And with his greatest rival, the world number one and Wimbledon defending champion Rafael Nadal of Spain, sidelined with tendinitis in both of his knees, Federer is a heavy favorite to claim his sixth career singles crown next Sunday.
Federer won the Wimbledon singles title five years in a row from 2003-2007 before losing an epic five set final in near darkness last year to Nadal. The match and the two players' rivalry both are considered by many to be the greatest of all time.
As a player who lacks any main weakness, Federer dominated men's tennis from 2004 until last year when Nadal broadened his game to become an all-court player.
Federer first became the ATP Tour's number one player in February of 2004 and held the top spot for a record 237 consecutive weeks. If Federer makes a strong showing this and next week in London, he would after Wimbledon once again return to the top spot.

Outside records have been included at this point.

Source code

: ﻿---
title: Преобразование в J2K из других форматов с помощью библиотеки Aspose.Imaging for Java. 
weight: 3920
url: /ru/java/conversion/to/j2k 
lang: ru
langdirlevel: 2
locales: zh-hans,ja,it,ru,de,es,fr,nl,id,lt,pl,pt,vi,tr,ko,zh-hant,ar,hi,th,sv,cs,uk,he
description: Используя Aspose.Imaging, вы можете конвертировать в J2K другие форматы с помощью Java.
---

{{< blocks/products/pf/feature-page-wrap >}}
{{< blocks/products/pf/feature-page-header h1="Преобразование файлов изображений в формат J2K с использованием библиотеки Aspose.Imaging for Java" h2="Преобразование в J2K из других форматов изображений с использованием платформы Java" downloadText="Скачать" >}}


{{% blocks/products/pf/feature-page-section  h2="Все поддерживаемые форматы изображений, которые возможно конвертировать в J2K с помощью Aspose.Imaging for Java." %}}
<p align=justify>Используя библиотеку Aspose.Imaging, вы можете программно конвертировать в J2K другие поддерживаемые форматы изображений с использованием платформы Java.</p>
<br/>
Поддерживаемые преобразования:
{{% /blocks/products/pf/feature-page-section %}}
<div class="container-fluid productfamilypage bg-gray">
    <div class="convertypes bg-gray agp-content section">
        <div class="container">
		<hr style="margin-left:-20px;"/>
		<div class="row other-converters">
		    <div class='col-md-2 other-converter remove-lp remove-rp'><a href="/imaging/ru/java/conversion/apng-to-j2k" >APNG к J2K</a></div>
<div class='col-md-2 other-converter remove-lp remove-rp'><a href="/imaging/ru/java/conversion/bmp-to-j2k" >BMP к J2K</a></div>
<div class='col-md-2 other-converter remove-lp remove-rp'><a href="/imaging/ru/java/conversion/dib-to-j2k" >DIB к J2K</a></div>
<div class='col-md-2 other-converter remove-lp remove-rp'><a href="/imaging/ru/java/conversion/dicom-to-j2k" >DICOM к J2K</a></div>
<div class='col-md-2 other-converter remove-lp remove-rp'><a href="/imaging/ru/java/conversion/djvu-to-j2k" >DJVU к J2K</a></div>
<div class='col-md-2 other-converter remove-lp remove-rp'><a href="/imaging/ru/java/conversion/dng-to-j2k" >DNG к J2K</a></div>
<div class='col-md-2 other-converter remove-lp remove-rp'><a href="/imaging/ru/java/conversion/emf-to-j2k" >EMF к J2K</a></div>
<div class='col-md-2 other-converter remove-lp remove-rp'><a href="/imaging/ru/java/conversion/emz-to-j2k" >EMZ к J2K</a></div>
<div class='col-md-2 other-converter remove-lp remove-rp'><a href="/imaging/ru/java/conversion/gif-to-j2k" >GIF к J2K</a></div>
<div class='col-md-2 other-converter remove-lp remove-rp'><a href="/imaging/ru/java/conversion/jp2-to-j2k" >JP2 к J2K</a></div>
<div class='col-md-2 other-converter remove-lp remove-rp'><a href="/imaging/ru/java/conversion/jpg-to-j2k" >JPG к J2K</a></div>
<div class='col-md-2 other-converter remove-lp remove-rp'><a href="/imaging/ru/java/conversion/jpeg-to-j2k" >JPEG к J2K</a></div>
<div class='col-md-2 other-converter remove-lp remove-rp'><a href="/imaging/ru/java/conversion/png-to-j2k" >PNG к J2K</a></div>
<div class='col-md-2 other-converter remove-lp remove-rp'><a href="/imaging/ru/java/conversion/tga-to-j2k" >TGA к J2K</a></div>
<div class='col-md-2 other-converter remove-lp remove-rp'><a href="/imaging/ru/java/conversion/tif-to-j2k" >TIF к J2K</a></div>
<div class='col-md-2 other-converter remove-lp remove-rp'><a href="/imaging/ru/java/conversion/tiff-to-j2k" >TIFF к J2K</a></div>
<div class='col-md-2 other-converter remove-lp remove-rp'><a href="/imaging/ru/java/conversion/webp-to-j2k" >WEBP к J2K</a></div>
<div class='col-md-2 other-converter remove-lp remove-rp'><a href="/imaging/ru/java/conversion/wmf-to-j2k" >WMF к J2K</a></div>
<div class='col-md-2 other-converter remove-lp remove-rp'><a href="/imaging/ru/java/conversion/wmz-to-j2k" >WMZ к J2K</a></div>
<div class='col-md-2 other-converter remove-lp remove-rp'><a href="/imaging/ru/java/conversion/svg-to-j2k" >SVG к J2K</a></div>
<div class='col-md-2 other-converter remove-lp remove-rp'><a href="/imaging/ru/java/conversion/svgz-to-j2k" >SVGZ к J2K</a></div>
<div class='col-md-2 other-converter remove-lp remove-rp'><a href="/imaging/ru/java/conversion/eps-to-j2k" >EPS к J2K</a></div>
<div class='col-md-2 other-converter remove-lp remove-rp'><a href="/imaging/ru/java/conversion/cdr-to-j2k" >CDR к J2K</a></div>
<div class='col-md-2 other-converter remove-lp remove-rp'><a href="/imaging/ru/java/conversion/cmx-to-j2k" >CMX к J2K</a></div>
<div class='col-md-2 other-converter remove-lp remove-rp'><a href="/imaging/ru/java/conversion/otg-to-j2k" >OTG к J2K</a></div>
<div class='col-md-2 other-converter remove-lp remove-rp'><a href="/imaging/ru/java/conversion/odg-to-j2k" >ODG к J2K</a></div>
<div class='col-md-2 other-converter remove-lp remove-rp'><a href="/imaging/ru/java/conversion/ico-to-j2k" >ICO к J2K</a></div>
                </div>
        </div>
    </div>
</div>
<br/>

With a Wimbledon win this year, Federer would also surpass the American Pete Sampras' 14 career grand slam wins to become arguably the greatest tennis player of all times. At the French Open earlier this month, Federer's title win give him a title never won by Sampras.
"In an era of specialists, you're either a clay court specialist, a grass court specialist or a hard court specialist or you're Roger Federer," the American great Jimmy Conners said of Federer.
In the semifinals at Wimbledon, Federer could face the 4th seeded Novak Djokovic of Serbia. Should Federer reach the championship final, he is likely to meet either the 6th seeded Andy Roddick of the USA or the 3rd seeded crowd favorite Andy Murray of England and Scotland.